Nessuno del suo tempo capì i suoi versi
particolarissimi nel metro, nel ritmo, nella rima così stravaganti rispetto
alla lingua e alla tradizione. I critici, nel tempo, li definirono metaforici,
impressionisti, futuristi. Emily non volle mai pubblicare nulla «Mette all’asta la mente/Chi dà alla
stamperia» diceva e si arrabbiò quando, senza il suo permesso, fu inviata
ad un giornale una sua poesia. Scriveva a lapis alla rinfusa, su pezzi di carta
qualunque, su vecchie lettere, su buste, su ricevute. Fa delle sue poesie tanti
pacchetti. È la seconda metà
dell’ottocento. E lei in poesia fa la rivoluzionaria. Ma in silenzio, al di là
della sua porta chiusa dove trascorse, per
scelta, gran parte della sua vita. Scrisse circa 1800 poesie compiute, 2357 in
bozza e almeno 1150 lettere e altra prosa. In tutto 3507 scritti che mai volle
pubblicare. Le lunghe lettere e i carteggi riempivano la sua vita e
sollecitavano la presenza lontana e sfuggente del mondo. Carteggi che vennero
poi in parte distrutti, dietro richiesta della stessa poetessa, dalla sorella
Lavinia.
“Sono piccola come uno scricciolo, i capelli
ribelli come un riccio di una castagna, gli occhi come lo sherry che l’ospite
lascia nel bicchiere.” dirà di sé, in una lettera a T.W. Higginson, il critico letterario. Di lei esistono
solo due immagini, un quadro a olio in cui è ritratta con i fratelli Lavinia e
Austin e un dagherrotipo più volte ritoccato. Emily si screditava, diceva di
essere “l’unico canguro” in mezzo a
tante bellezze.

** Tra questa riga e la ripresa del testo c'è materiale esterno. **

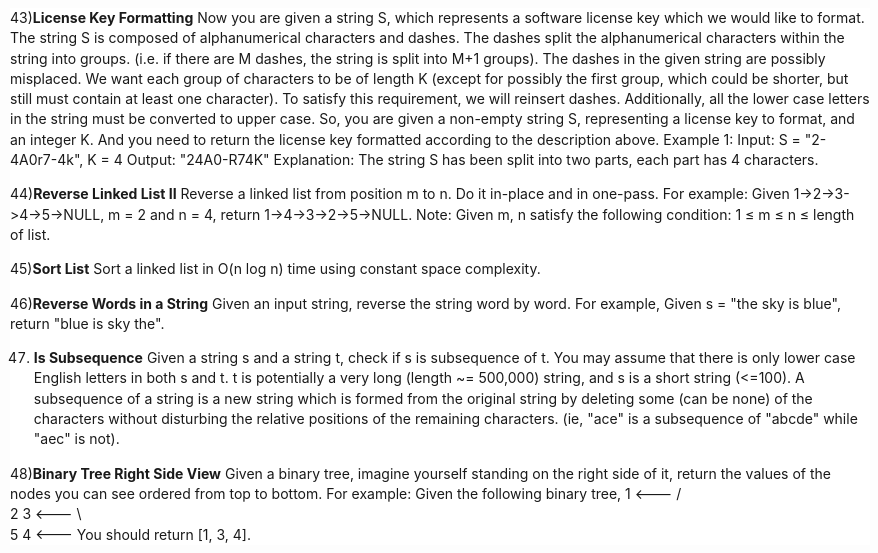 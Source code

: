 43)**License Key Formatting**
Now you are given a string S, which represents a software license key which we would like to format. The string S is composed of alphanumerical characters and dashes. The dashes split the alphanumerical characters within the string into groups. (i.e. if there are M dashes, the string is split into M+1 groups). The dashes in the given string are possibly misplaced.
We want each group of characters to be of length K (except for possibly the first group, which could be shorter, but still must contain at least one character). To satisfy this requirement, we will reinsert dashes. Additionally, all the lower case letters in the string must be converted to upper case.
So, you are given a non-empty string S, representing a license key to format, and an integer K. And you need to return the license key formatted according to the description above.
Example 1:
Input: S = "2-4A0r7-4k", K = 4
Output: "24A0-R74K"
Explanation: The string S has been split into two parts, each part has 4 characters.

44)**Reverse Linked List II**
Reverse a linked list from position m to n. Do it in-place and in one-pass.
For example:
Given 1->2->3->4->5->NULL, m = 2 and n = 4,
return 1->4->3->2->5->NULL.
Note:
Given m, n satisfy the following condition:
1 ≤ m ≤ n ≤ length of list.

45)**Sort List** 
Sort a linked list in O(n log n) time using constant space complexity.

46)**Reverse Words in a String**
Given an input string, reverse the string word by word.
For example,
Given s = "the sky is blue",
return "blue is sky the".

47) **Is Subsequence**
Given a string s and a string t, check if s is subsequence of t.
You may assume that there is only lower case English letters in both s and t. t is potentially a very long (length ~= 500,000) string, and s is a short string (<=100).
A subsequence of a string is a new string which is formed from the original string by deleting some (can be none) of the characters without disturbing the relative positions of the remaining characters. (ie, "ace" is a subsequence of "abcde" while "aec" is not).

48)**Binary Tree Right Side View**
Given a binary tree, imagine yourself standing on the right side of it, return the values of the nodes you can see ordered from top to bottom.
For example:
Given the following binary tree,
   1            <---
 /   \
2     3         <---
 \     \
  5     4       <---
You should return [1, 3, 4].
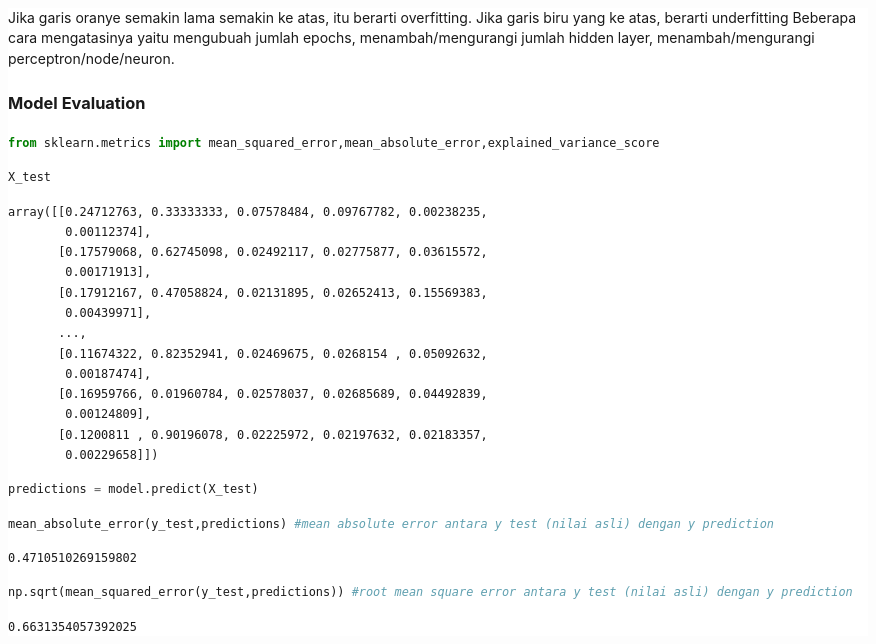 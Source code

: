 
Jika garis oranye semakin lama semakin ke atas, itu berarti overfitting. Jika garis biru yang ke atas, berarti underfitting
Beberapa cara mengatasinya yaitu mengubuah jumlah epochs, menambah/mengurangi jumlah hidden layer, menambah/mengurangi perceptron/node/neuron.

### Model Evaluation 


```python
from sklearn.metrics import mean_squared_error,mean_absolute_error,explained_variance_score
```


```python
X_test
```




    array([[0.24712763, 0.33333333, 0.07578484, 0.09767782, 0.00238235,
            0.00112374],
           [0.17579068, 0.62745098, 0.02492117, 0.02775877, 0.03615572,
            0.00171913],
           [0.17912167, 0.47058824, 0.02131895, 0.02652413, 0.15569383,
            0.00439971],
           ...,
           [0.11674322, 0.82352941, 0.02469675, 0.0268154 , 0.05092632,
            0.00187474],
           [0.16959766, 0.01960784, 0.02578037, 0.02685689, 0.04492839,
            0.00124809],
           [0.1200811 , 0.90196078, 0.02225972, 0.02197632, 0.02183357,
            0.00229658]])




```python
predictions = model.predict(X_test)
```


```python
mean_absolute_error(y_test,predictions) #mean absolute error antara y test (nilai asli) dengan y prediction
```




    0.4710510269159802




```python
np.sqrt(mean_squared_error(y_test,predictions)) #root mean square error antara y test (nilai asli) dengan y prediction
```




    0.6631354057392025
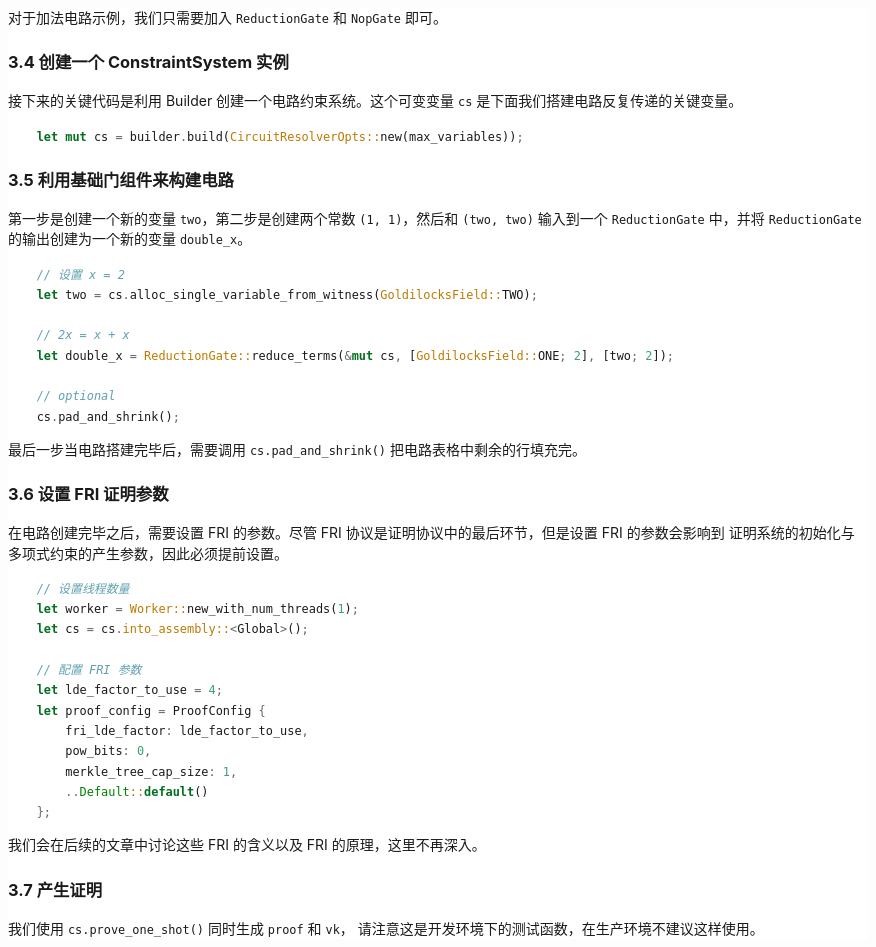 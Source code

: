 
对于加法电路示例，我们只需要加入 `ReductionGate` 和 `NopGate` 即可。


### 3.4 创建一个 ConstraintSystem 实例

接下来的关键代码是利用 Builder 创建一个电路约束系统。这个可变变量 `cs` 是下面我们搭建电路反复传递的关键变量。

```rust
    let mut cs = builder.build(CircuitResolverOpts::new(max_variables));
```
### 3.5 利用基础门组件来构建电路

第一步是创建一个新的变量 `two`，第二步是创建两个常数 `(1, 1)`，然后和 `(two, two)` 输入到一个 `ReductionGate`
中，并将 `ReductionGate` 的输出创建为一个新的变量 `double_x`。

```rust
    // 设置 x = 2
    let two = cs.alloc_single_variable_from_witness(GoldilocksField::TWO);

    // 2x = x + x
    let double_x = ReductionGate::reduce_terms(&mut cs, [GoldilocksField::ONE; 2], [two; 2]);

    // optional
    cs.pad_and_shrink();
```

最后一步当电路搭建完毕后，需要调用 `cs.pad_and_shrink()` 把电路表格中剩余的行填充完。

### 3.6 设置 FRI 证明参数

在电路创建完毕之后，需要设置 FRI 的参数。尽管 FRI 协议是证明协议中的最后环节，但是设置 FRI 的参数会影响到
证明系统的初始化与多项式约束的产生参数，因此必须提前设置。

```rust
    // 设置线程数量
    let worker = Worker::new_with_num_threads(1);
    let cs = cs.into_assembly::<Global>();

    // 配置 FRI 参数
    let lde_factor_to_use = 4;
    let proof_config = ProofConfig {
        fri_lde_factor: lde_factor_to_use,
        pow_bits: 0,
        merkle_tree_cap_size: 1,
        ..Default::default()
    };
```

我们会在后续的文章中讨论这些 FRI 的含义以及 FRI 的原理，这里不再深入。

### 3.7 产生证明

我们使用 `cs.prove_one_shot()` 同时生成 `proof` 和 `vk`，
请注意这是开发环境下的测试函数，在生产环境不建议这样使用。
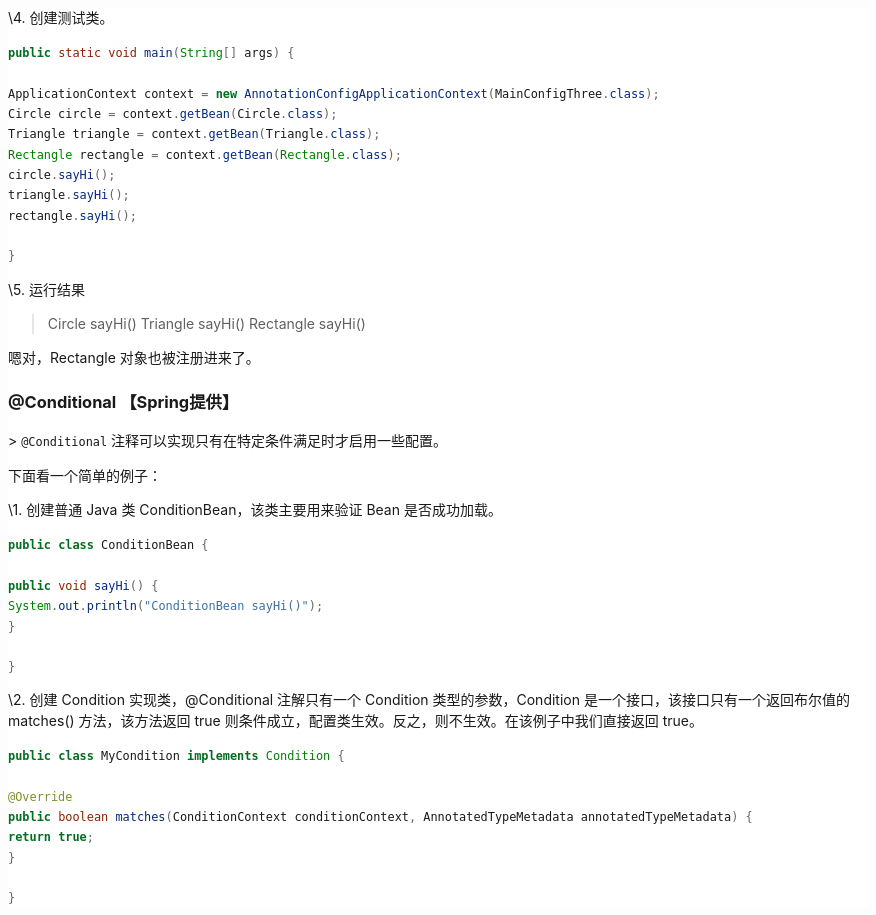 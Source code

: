 \4. 创建测试类。

```java
public static void main(String[] args) { 

ApplicationContext context = new AnnotationConfigApplicationContext(MainConfigThree.class); 
Circle circle = context.getBean(Circle.class); 
Triangle triangle = context.getBean(Triangle.class); 
Rectangle rectangle = context.getBean(Rectangle.class); 
circle.sayHi(); 
triangle.sayHi(); 
rectangle.sayHi(); 

} 
```

\5. 运行结果

> Circle sayHi()
> Triangle sayHi()
> Rectangle sayHi()

嗯对，Rectangle 对象也被注册进来了。

### @Conditional 【Spring提供】

\> `@Conditional` 注释可以实现只有在特定条件满足时才启用一些配置。

下面看一个简单的例子：

\1. 创建普通 Java 类 ConditionBean，该类主要用来验证 Bean 是否成功加载。

```java
public class ConditionBean { 

public void sayHi() { 
System.out.println("ConditionBean sayHi()"); 
} 

} 
```

\2. 创建 Condition 实现类，@Conditional 注解只有一个 Condition 类型的参数，Condition 是一个接口，该接口只有一个返回布尔值的 matches() 方法，该方法返回 true 则条件成立，配置类生效。反之，则不生效。在该例子中我们直接返回 true。

```java
public class MyCondition implements Condition { 

@Override 
public boolean matches(ConditionContext conditionContext, AnnotatedTypeMetadata annotatedTypeMetadata) { 
return true; 
} 

} 
```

Eppure, dalle immagini che restano di lei, vediamo che aveva un
collo armonioso, un viso delicato, occhi vivaci e osservatori, capelli rossi raccolti dentro una reticella nera,
lentiggini, una bellezza contenuta. «Mio padre mi
compra molti libri ma mi scongiura di non leggerli, perché teme mi confondano
le idee -scriveva- la mia vita è
stata troppo semplice e severa per mettere a disagio chicchessia» Vivevano
in una grande casa con un giardino pieno di fiori. «È il ranuncolo tra i fiori – scriverà Emilyn - proprio il capriccio mio/ Siam nati nel frutteto, lui ed io… Poi
c’era un pollaio, una stalla, un granaio, un orto. L’orto confinava con il
cimitero. La casa aveva grandi stanze, un’ampia cucina, dai muri verde pallido,
le porte e le finestre erano di un colore giallo cupo. Fuori i rami appesi
luccicavano quando il sole li toccava.
«Presso la mia finestra ho io per scena/Un mare su uno stelo/ Se all’uccello e
al villano sembra un pino, / Quanto a me non ho nulla di ridire»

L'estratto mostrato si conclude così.